As 2011 winds to a close, we are about to turn the page on a year that saw new evidence suggesting that the education reform policies du jour aren't really working. Most charter schools perform no better than traditional public schools (at least in Chicago); value-added modeling does not produce consistent, reliable measures of teacher effectiveness; and the school curriculum is narrowing, in part because of the pressures of state tests (according to teachers).

Student performance on standardized assessments has remained stubbornly flat during the past few years (though much more progress has been made in math than reading). And despite all our efforts over the past decade to dictate down school improvement through governance and accountability policy, the achievement gap between disadvantaged students and their middle- and upper-class peers is actually growing. We must be doing something wrong.

In looking ahead to the education agenda of 2012, I hope that we can learn from what hasn't worked in school improvement over the past few years, as well as what has worked.

Focus on Instruction

A recent study by the Council of the Great City Schools and the American Institutes for Research found key differences between the instructional practices of three urban districts that performed well on the National Assessment of Educational Progress (NAEP) and one that showed lower performance and weaker gains. The higher-performing/higher-improving districts all had stable leadership and staff focused on improving teaching and learning; a common, high-quality curriculum that created a coherent instructional program; and quality professional development that helped staff meet instructional priorities, among other commonalities. The study also indicated, as have so many that have come before, that structural reforms of urban school systems are not likely to improve student achievement unless they are directly tied to instructional program.

A Vision for the Teaching Profession

To improve instruction on a wide scale, we must strengthen the teaching profession. And do that, we must have a clear vision for what the teaching profession should look like.

The Commission on Effective Teachers and Teaching (CETT), made up of 21 accomplished teachers and educational leaders from around the country, has recently provided one. Their vision puts student learning at the center of everything a teacher does. It requires that teachers take primary responsibility for student learning and that effective teachers share in the responsibility for teacher selection, evaluation, and dismissal.

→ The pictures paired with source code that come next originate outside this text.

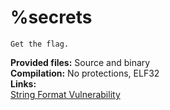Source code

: # %secrets

    Get the flag. 

**Provided files:** Source and binary  
**Compilation:** No protections, ELF32  
**Links:**  
[String Format Vulnerability](http://crypto.stanford.edu/cs155/papers/formatstring-1.2.pdf)

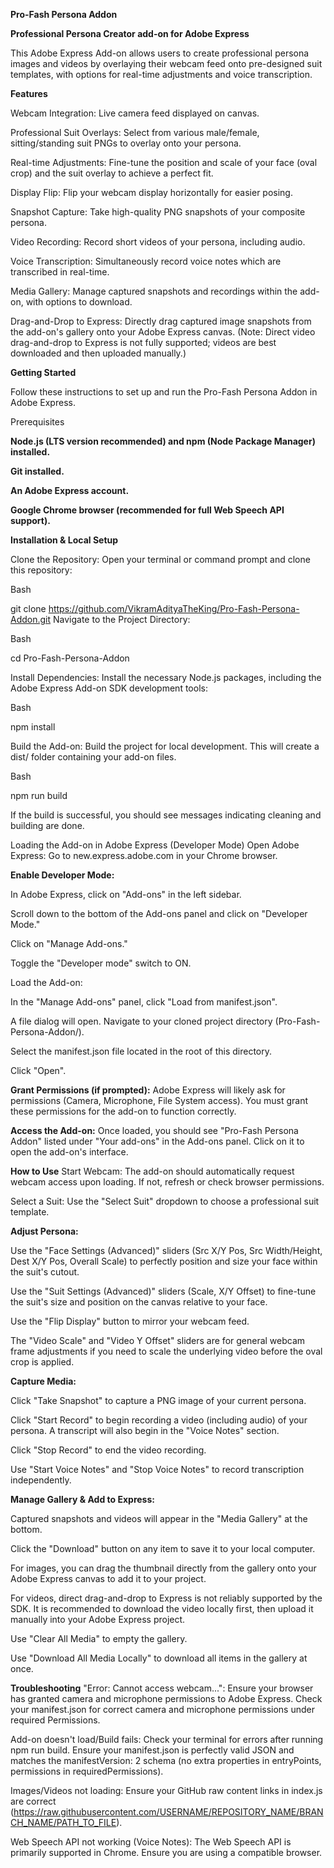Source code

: **Pro-Fash Persona Addon**

**Professional Persona Creator add-on for Adobe Express**

This Adobe Express Add-on allows users to create professional persona images and videos by overlaying their webcam feed onto pre-designed suit templates, with options for real-time adjustments and voice transcription.

**Features**

Webcam Integration: Live camera feed displayed on canvas.

Professional Suit Overlays: Select from various male/female, sitting/standing suit PNGs to overlay onto your persona.

Real-time Adjustments: Fine-tune the position and scale of your face (oval crop) and the suit overlay to achieve a perfect fit.

Display Flip: Flip your webcam display horizontally for easier posing.

Snapshot Capture: Take high-quality PNG snapshots of your composite persona.

Video Recording: Record short videos of your persona, including audio.

Voice Transcription: Simultaneously record voice notes which are transcribed in real-time.

Media Gallery: Manage captured snapshots and recordings within the add-on, with options to download.

Drag-and-Drop to Express: Directly drag captured image snapshots from the add-on's gallery onto your Adobe Express canvas. (Note: Direct video drag-and-drop to Express is not fully supported; videos are best downloaded and then uploaded manually.)

**Getting Started**

Follow these instructions to set up and run the Pro-Fash Persona Addon in Adobe Express.

Prerequisites

**Node.js (LTS version recommended) and npm (Node Package Manager) installed.**

**Git installed.**

**An Adobe Express account.**

**Google Chrome browser (recommended for full Web Speech API support).**

**Installation & Local Setup**

Clone the Repository:
Open your terminal or command prompt and clone this repository:

Bash

git clone https://github.com/VikramAdityaTheKing/Pro-Fash-Persona-Addon.git
Navigate to the Project Directory:

Bash

cd Pro-Fash-Persona-Addon

Install Dependencies:
Install the necessary Node.js packages, including the Adobe Express Add-on SDK development tools:

Bash

npm install

Build the Add-on:
Build the project for local development. This will create a dist/ folder containing your add-on files.

Bash

npm run build

If the build is successful, you should see messages indicating cleaning and building are done.

Loading the Add-on in Adobe Express (Developer Mode)
Open Adobe Express:
Go to new.express.adobe.com in your Chrome browser.

**Enable Developer Mode:**

In Adobe Express, click on "Add-ons" in the left sidebar.

Scroll down to the bottom of the Add-ons panel and click on "Developer Mode."

Click on "Manage Add-ons."

Toggle the "Developer mode" switch to ON.

Load the Add-on:

In the "Manage Add-ons" panel, click "Load from manifest.json".

A file dialog will open. Navigate to your cloned project directory (Pro-Fash-Persona-Addon/).

Select the manifest.json file located in the root of this directory.

Click "Open".

**Grant Permissions (if prompted):**
Adobe Express will likely ask for permissions (Camera, Microphone, File System access). You must grant these permissions for the add-on to function correctly.

**Access the Add-on:**
Once loaded, you should see "Pro-Fash Persona Addon" listed under "Your add-ons" in the Add-ons panel. Click on it to open the add-on's interface.

**How to Use**
Start Webcam: The add-on should automatically request webcam access upon loading. If not, refresh or check browser permissions.

Select a Suit: Use the "Select Suit" dropdown to choose a professional suit template.

**Adjust Persona:**

Use the "Face Settings (Advanced)" sliders (Src X/Y Pos, Src Width/Height, Dest X/Y Pos, Overall Scale) to perfectly position and size your face within the suit's cutout.

Use the "Suit Settings (Advanced)" sliders (Scale, X/Y Offset) to fine-tune the suit's size and position on the canvas relative to your face.

Use the "Flip Display" button to mirror your webcam feed.

The "Video Scale" and "Video Y Offset" sliders are for general webcam frame adjustments if you need to scale the underlying video before the oval crop is applied.

**Capture Media:**

Click "Take Snapshot" to capture a PNG image of your current persona.

Click "Start Record" to begin recording a video (including audio) of your persona. A transcript will also begin in the "Voice Notes" section.

Click "Stop Record" to end the video recording.

Use "Start Voice Notes" and "Stop Voice Notes" to record transcription independently.

**Manage Gallery & Add to Express:**

Captured snapshots and videos will appear in the "Media Gallery" at the bottom.

Click the "Download" button on any item to save it to your local computer.

For images, you can drag the thumbnail directly from the gallery onto your Adobe Express canvas to add it to your project.

For videos, direct drag-and-drop to Express is not reliably supported by the SDK. It is recommended to download the video locally first, then upload it manually into your Adobe Express project.

Use "Clear All Media" to empty the gallery.

Use "Download All Media Locally" to download all items in the gallery at once.

**Troubleshooting**
"Error: Cannot access webcam...": Ensure your browser has granted camera and microphone permissions to Adobe Express. Check your manifest.json for correct camera and microphone permissions under required Permissions.

Add-on doesn't load/Build fails: Check your terminal for errors after running npm run build. Ensure your manifest.json is perfectly valid JSON and matches the manifestVersion: 2 schema (no extra properties in entryPoints, permissions in requiredPermissions).

Images/Videos not loading: Ensure your GitHub raw content links in index.js are correct (https://raw.githubusercontent.com/USERNAME/REPOSITORY_NAME/BRANCH_NAME/PATH_TO_FILE).

Web Speech API not working (Voice Notes): The Web Speech API is primarily supported in Chrome. Ensure you are using a compatible browser.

From this report emerge several areas in which policymakers and educators can work together to support the teaching profession. For example, by developing high standards for entry into the teaching profession -- perhaps by requiring teacher candidates to complete teacher residency programs and rigorous classroom-based performance assessments prior to becoming fully certified. Or by developing evaluation policies that comprehensively examine teacher practice, perhaps though Peer Assistance and Review (PAR), where master teachers help other teachers improve their practice and, when necessary, aid in dismissal.

To be sure, many in the education community have supported these and similar policies for years. Both of the national teachers unions -- the National Education Association (the NEA, which initially convened and supported CETT) and the American Federation of Teachers -- have committed to such ideas. So have the institutions that govern teacher education -- NCATE and the American Association of Colleges for Teacher Education. Perhaps in 2012, policymakers will recognize the importance of these policies, too.

For too long, teachers and classrooms have been ignored in policies that have resulted in large-scale (and often negative) changes to the educational system. Hopefully in 2012 the ghosts of education reform past are dismissed, and a focus on what really matters for improving student achievement begins.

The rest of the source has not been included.